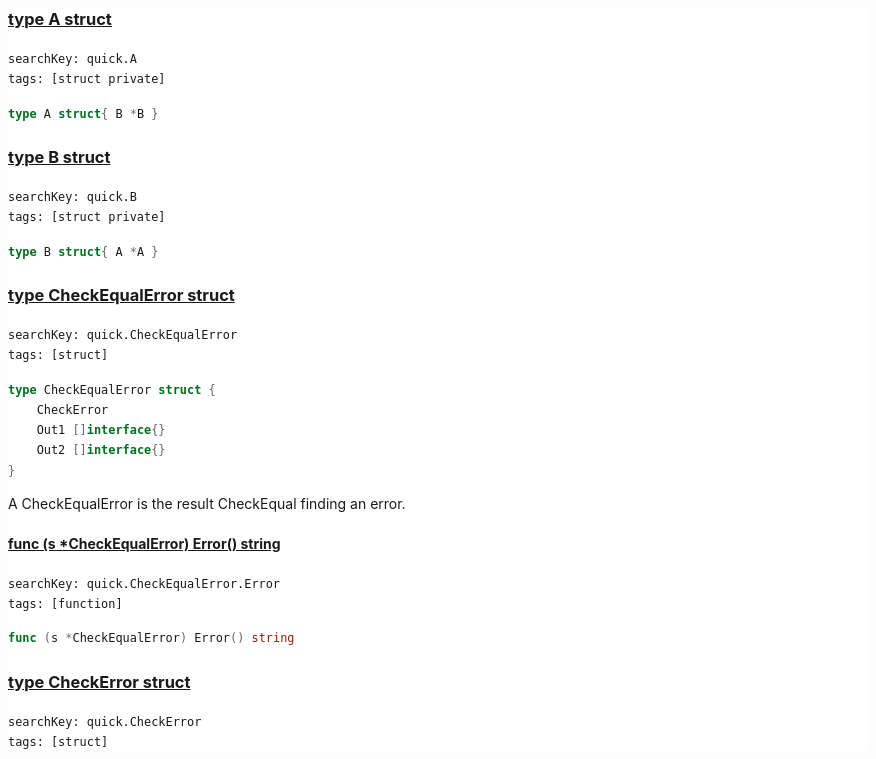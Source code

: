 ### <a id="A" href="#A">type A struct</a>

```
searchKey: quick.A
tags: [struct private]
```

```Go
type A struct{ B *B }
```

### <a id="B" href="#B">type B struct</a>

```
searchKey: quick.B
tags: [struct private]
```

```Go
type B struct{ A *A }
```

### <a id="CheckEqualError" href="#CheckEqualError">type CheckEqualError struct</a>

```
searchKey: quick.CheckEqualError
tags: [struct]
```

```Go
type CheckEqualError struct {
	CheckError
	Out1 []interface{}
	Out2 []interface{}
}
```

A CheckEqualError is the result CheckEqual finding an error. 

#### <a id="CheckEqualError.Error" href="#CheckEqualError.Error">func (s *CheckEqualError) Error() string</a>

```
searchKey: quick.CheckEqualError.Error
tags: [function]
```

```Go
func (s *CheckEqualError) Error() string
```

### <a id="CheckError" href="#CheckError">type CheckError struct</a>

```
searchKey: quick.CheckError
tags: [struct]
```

——————————

Filter the entries above and keep only the lines with the word "string".

#### <a id="CheckEqualError.Error" href="#CheckEqualError.Error">func (s *CheckEqualError) Error() string</a>
func (s *CheckEqualError) Error() string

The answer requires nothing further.